他老婆以为他是做噩梦了,赶紧安慰他:“你肯定是睡糊涂了,哪有什么没脸的老太太?别胡思乱想了。”
可李建国知道,他没看错,那老太太是真的,那股冰凉的寒气还在门外,隔着门板都能感觉到。他不敢再出去,也不敢睡觉,只能坐在床边,盯着门,一夜没合眼。
村西头的王老五家,也没安生。王老五躺在床上,翻来覆去睡不着,总觉得屋里有股寒气,像是有人站在床边。他不敢睁眼,可还是能听见 “沙沙” 的声音,跟在坟地听见的一样。
忽然,他觉得枕头底下有什么东西硌得慌。他伸手一摸,摸出一块潮湿发黑的麻布,上面还印着字。他赶紧点上煤油灯,拿起麻布一看,上面用红漆写着五个字:“不可破吾棺”。
“啊!” 王老五吓得大叫一声,把麻布扔在地上。他认出这块麻布,是周老太太寿衣上的布料 —— 昨天他撬棺材的时候,看见周老太太穿着这身寿衣。
“怎么了?怎么了?” 他老婆被他的叫声吵醒,赶紧坐起来。
王老五指着地上的麻布,声音发抖:“周…… 周老太太的…… 她来找我了……”
他老婆捡起麻布,看见上面的字,也吓得脸色惨白,手一抖,麻布又掉在了地上。“这…… 这可怎么办啊?咱们是不是要遭报应了?”
王老五浑身发抖,他知道,周老太太是来找他算账的,是因为他撬了她的棺材,偷她的金佛。他后悔了,可现在后悔己经晚了。他想跑,可腿软得站不起来;他想喊,可喉咙里像堵了东西,怎么也发不出声。
那股白雾似的寒气越来越浓,慢慢裹住了王老五的身体。他觉得越来越冷,像是掉进了冰窟窿里,手脚开始僵硬,呼吸也越来越困难。他想抓住老婆的手,可刚伸出手,就觉得胸口一阵剧痛,像是有人在抓他的心脏。
“救…… 救我……” 王老五嘴里挤出几个字,然后头一歪,没了呼吸。
他老婆吓得魂飞魄散,赶紧去摇他,可王老五的身体己经僵了,像块石头。她摸了摸他的鼻子,没气了。“死人了!王老五死人了!” 她尖叫着,冲出屋门,拿着锅盖护着脑袋,满村跑,“有人翻墙来扯魂!是穿白袍的老太太!脸都没了!要杀人了!”

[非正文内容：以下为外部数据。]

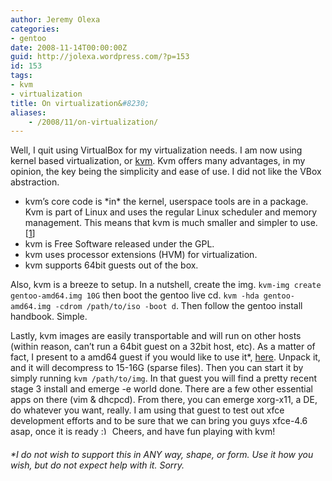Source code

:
 ```yaml
---
author: Jeremy Olexa
categories:
- gentoo
date: 2008-11-14T00:00:00Z
guid: http://jolexa.wordpress.com/?p=153
id: 153
tags:
- kvm
- virtualization
title: On virtualization&#8230;
aliases:
    - /2008/11/on-virtualization/
---
```


Well, I quit using VirtualBox for my virtualization needs. I am now using kernel based virtualization, or [kvm][1]. Kvm offers many advantages, in my opinion, the key being the simplicity and ease of use. I did not like the VBox abstraction.

  * kvm&#8217;s core code is \*in\* the kernel, userspace tools are in a package. Kvm is part of Linux and uses the regular Linux scheduler and memory management. This means that kvm is much smaller and simpler to use. [[1][2]]
  * kvm is Free Software released under the GPL.
  * kvm uses processor extensions (HVM) for virtualization.
  * kvm supports 64bit guests out of the box.

Also, kvm is a breeze to setup. In a nutshell, create the img. `kvm-img create gentoo-amd64.img 10G` then boot the gentoo live cd. `kvm -hda gentoo-amd64.img -cdrom /path/to/iso -boot d`. Then follow the gentoo install handbook. Simple.

Lastly, kvm images are easily transportable and will run on other hosts (within reason, can&#8217;t run a 64bit guest on a 32bit host, etc). As a matter of fact, I present to a amd64 guest if you would like to use it*, [here][3]. Unpack it, and it will decompress to 15-16G (sparse files). Then you can start it by simply running `kvm /path/to/img`. In that guest you will find a pretty recent stage 3 install and emerge -e world done. There are a few other essential apps on there (vim & dhcpcd). From there, you can emerge xorg-x11, a DE, do whatever you want, really. I am using that guest to test out xfce development efforts and to be sure that we can bring you guys xfce-4.6 asap, once it is ready <img src="http://blog.jolexa.net/wp-includes/images/smilies/simple-smile.png" alt=":)" class="wp-smiley" style="height: 1em; max-height: 1em;" /> Cheers, and have fun playing with kvm!

###### *I do not wish to support this in ANY way, shape, or form. Use it how you wish, but do not expect help with it. Sorry.

 [1]: http://kvm.qumranet.com/kvmwiki
 [2]: http://kvm.qumranet.com/kvmwiki/FAQ#head-7fc0bdcb32a3280f74bc0436f0528a4f4a3539bb
 [3]: http://tinderbox.dev.gentoo.org/virtualization/amd64/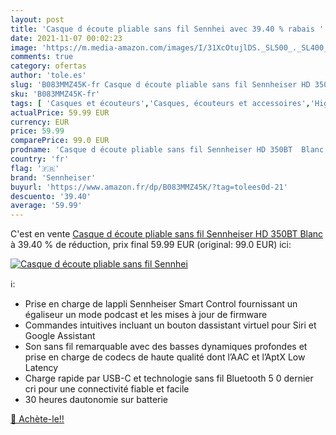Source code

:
 ```yaml
---
layout: post
title: 'Casque d écoute pliable sans fil Sennhei avec 39.40 % rabais '
date: 2021-11-07 00:02:23
image: 'https://m.media-amazon.com/images/I/31XcOtujlDS._SL500_._SL400_.jpg'
comments: true
category: ofertas
author: 'tole.es'
slug: 'B083MMZ45K-fr Casque d écoute pliable sans fil Sennheiser HD 350BT Blanc'
sku: 'B083MMZ45K-fr'
tags: [ 'Casques et écouteurs','Casques, écouteurs et accessoires','High-Tech','sennheiser', ]
actualPrice: 59.99 EUR
currency: EUR
price: 59.99
comparePrice: 99.0 EUR
prodname: 'Casque d écoute pliable sans fil Sennheiser HD 350BT  Blanc'
country: 'fr'
flag: '🇫🇷'
brand: 'Sennheiser'
buyurl: 'https://www.amazon.fr/dp/B083MMZ45K/?tag=tolees0d-21'
descuento: '39.40'
average: '59.99'
---
```


C'est en vente [Casque d écoute pliable sans fil Sennheiser HD 350BT  Blanc](https://www.amazon.fr/dp/B083MMZ45K/?tag=tolees0d-21)  à  39.40 % de réduction, prix final  59.99 EUR (original: 99.0 EUR) ici:

[![Casque d écoute pliable sans fil Sennhei](https://m.media-amazon.com/images/I/31XcOtujlDS._SL500_._SL400_.jpg)](https://www.amazon.fr/dp/B083MMZ45K/?tag=tolees0d-21)

ℹ️:

- Prise en charge de lappli Sennheiser Smart Control fournissant un égaliseur un mode podcast et les mises à jour de firmware
- Commandes intuitives incluant un bouton dassistant virtuel pour Siri et Google Assistant
- Son sans fil remarquable avec des basses dynamiques profondes et prise en charge de codecs de haute qualité dont l’AAC et l’AptX Low Latency
- Charge rapide par USB-C et technologie sans fil Bluetooth 5 0 dernier cri pour une connectivité fiable et facile
- 30 heures dautonomie sur batterie

[🛒 Achète-le!!](https://www.amazon.fr/dp/B083MMZ45K/?tag=tolees0d-21)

她的叫声在夜里格外刺耳,惊醒了村里的人。大家纷纷从屋里出来,看见王老五的老婆疯疯癫癫的样子,心里都慌了。有人赶紧去王老五家看,只见王老五死在床上,身体僵成一块,双手抓着胸口,嘴巴撑得老大,像是在喘命,脸色铁青,眼睛睁得大大的,里面满是恐惧。
枕头底下,那块潮湿发黑的麻布还在,上面的 “不可破吾棺” 五个字,在煤油灯的光线下,显得格外刺眼。
村里彻底炸了锅。有人说,王老五是被周老太太的鬼魂杀了,因为他撬了她的棺材;有人说,是天理难容,王老五做了太多坏事,报应来了;还有人说,那三个断电的人家,肯定也出事了。
老支书赶紧带着人,去那三户人家查看。先是周家村,周老太太的堂侄己经没气了,死在自家的堂屋里,脸色铁青,眼睛睁得大大的,嘴里塞满了泥,跟王老五的样子差不多。然后是李老汉家,李建国也死了,死在床边,姿势跟王老五一样,手里还攥着一块麻布,上面也印着 “不可破吾棺”。
一夜之间,石岗岭村死了三个人,都是被活活吓死的。赣江的水流声在夜里响着,像是在哭,那股白雾似的寒气,裹着整个村子,压得人喘不过气。
村里人都躲在屋里,不敢出来。他们知道,这不是普通的死亡,是报应,是周老太太的鬼魂在复仇。而这一切,才刚刚开始。